Smokey Robinson. (Frazer Harrison / Getty…)
Smokey Robinson refers to himself on his Twitter feed as "Singer, Poet, Philanthropist." But when Pop & Hiss reached the soul-music legend Monday morning shortly before a rehearsal for his two-night stand this weekend at the Hollywood Bowl, we also found him to be sentimental, worldly and a prodigious user of first names.
Forty years ago today, you played your final show with the Miracles in Washington, D.C. Does that seem like another lifetime to you now?
It does and it doesn't, Mikael. It feels very remote, but on the other hand, it feels like the time since has gone by overnight.
What comes to mind when you think about that period?
The fact that we had so many wonderful theaters all over the country, you know? There was a circuit of little venues that everybody played, Mikael, and that type of showbiz atmosphere doesn't really exist anymore. That's why I'm so happy that the Apollo [in New York City] is still standing. That's a landmark, man — a proving ground for the Miracles and for so many other black artists.
What can audiences expect at the Bowl on Friday and Saturday?
Everything! We play for 21/2, three hours, so there's new stuff, old stuff and in-between stuff.

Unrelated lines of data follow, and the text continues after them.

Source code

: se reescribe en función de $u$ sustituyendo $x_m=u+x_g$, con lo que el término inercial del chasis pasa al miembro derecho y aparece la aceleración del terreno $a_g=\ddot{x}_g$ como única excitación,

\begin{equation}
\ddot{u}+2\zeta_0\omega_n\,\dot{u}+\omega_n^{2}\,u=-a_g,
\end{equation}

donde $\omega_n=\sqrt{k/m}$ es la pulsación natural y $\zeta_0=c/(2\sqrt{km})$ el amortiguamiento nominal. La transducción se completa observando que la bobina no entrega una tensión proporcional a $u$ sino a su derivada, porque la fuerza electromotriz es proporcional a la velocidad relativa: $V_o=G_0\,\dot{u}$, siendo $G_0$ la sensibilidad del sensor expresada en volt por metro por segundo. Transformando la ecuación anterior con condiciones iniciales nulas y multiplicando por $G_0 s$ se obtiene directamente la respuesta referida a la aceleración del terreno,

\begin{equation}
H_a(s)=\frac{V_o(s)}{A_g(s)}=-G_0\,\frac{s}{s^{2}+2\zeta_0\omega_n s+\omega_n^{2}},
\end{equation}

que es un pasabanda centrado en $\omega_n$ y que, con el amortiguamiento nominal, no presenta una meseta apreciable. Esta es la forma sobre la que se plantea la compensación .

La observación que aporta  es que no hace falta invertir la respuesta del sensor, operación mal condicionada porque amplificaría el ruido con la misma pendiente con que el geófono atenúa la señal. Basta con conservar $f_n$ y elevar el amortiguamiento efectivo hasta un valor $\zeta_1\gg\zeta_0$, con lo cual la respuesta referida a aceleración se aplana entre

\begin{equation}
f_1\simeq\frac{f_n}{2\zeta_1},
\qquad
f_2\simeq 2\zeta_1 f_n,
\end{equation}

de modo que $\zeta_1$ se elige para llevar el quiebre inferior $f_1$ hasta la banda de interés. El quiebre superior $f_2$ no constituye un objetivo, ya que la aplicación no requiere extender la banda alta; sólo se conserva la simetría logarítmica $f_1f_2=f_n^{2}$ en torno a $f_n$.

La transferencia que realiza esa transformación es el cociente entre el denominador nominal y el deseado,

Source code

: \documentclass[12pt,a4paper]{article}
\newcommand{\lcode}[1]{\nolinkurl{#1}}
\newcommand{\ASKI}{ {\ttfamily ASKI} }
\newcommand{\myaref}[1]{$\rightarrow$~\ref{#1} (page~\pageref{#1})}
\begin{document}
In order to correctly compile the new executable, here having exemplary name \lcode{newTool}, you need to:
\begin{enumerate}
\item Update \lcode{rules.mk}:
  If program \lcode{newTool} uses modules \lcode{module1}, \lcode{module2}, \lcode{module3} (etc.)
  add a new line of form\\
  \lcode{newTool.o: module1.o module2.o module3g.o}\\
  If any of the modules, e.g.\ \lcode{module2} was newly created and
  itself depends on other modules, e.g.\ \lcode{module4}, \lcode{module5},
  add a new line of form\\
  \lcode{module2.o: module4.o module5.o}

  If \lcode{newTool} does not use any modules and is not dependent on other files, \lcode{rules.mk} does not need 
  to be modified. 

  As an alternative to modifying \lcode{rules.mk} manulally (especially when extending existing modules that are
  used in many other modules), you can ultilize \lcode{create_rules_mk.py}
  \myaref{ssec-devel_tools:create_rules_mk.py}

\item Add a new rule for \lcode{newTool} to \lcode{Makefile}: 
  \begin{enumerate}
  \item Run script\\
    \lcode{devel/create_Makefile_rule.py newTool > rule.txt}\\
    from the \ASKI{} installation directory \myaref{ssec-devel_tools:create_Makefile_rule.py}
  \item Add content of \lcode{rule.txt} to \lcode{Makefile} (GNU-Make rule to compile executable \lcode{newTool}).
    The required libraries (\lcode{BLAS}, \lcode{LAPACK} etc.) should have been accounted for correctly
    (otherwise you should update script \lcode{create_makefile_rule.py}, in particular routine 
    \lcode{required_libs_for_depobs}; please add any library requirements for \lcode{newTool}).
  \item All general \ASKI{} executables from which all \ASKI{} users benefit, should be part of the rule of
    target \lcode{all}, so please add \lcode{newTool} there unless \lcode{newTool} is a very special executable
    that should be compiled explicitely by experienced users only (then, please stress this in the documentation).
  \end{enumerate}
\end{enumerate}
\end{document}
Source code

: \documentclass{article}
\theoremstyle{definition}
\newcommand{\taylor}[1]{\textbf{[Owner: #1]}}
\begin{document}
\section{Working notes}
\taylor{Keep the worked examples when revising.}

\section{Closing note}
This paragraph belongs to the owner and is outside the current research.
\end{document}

You made a beautiful album of standards in 2006. Do you think you'll return to that music?
I've got a whole other album of that music in the can, Mikael. We recorded 25 tunes when we did that record, so there's a bunch left. Those songs are precious to me; that's how I grew up. The first voice I remember hearing is Sarah Vaughan.
Is a new studio album on the way?
Right now, I'm working on two — one in English and one in Spanish. The last four years I've been learning Spanish, and I'm so in love with the language. I've written a few songs, and I've recorded a few of the old Spanish standards.
Last month, you announced Smoke Alarm, a system by which you'll use Twitter to raise money for various humanitarian concerns. What issues do you envision addressing?
A lot of people are tackling this same cause, but there are villages in Africa that don't have any source of water. People have to go miles and miles and miles just to get drinking water. That's gonna be one of the first, for sure.